[Saved entries]
*****
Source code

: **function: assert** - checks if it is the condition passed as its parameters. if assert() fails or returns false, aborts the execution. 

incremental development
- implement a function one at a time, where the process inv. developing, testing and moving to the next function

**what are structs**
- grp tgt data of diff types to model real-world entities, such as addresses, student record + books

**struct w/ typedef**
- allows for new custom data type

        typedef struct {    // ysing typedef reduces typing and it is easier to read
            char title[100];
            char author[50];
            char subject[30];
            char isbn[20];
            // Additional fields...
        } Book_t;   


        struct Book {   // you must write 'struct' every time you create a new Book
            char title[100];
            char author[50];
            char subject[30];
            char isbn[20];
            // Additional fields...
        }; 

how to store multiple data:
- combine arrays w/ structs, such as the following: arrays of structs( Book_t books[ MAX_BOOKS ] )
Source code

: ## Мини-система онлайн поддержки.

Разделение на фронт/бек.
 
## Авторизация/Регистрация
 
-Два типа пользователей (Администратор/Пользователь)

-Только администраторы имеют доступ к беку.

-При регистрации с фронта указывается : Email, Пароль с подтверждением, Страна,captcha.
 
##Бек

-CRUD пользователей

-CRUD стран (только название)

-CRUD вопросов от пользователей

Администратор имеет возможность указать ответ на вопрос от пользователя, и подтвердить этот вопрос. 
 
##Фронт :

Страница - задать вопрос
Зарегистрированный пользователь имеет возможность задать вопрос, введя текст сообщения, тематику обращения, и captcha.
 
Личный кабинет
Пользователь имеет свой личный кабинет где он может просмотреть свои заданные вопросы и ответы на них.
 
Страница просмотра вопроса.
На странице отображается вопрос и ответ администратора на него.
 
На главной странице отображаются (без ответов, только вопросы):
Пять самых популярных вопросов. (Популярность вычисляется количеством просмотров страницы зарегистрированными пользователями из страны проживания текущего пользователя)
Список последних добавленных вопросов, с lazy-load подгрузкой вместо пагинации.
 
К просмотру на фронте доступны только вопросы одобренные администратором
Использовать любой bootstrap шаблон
*****
## EXERCISE PROMPT
Task for the records above: copy every line in which the word "вопросов" occurs.

## EXPECTED ANSWER
-CRUD вопросов от пользователей
Пять самых популярных вопросов. (Популярность вычисляется количеством просмотров страницы зарегистрированными пользователями из страны проживания текущего пользователя)
Список последних добавленных вопросов, с lazy-load подгрузкой вместо пагинации.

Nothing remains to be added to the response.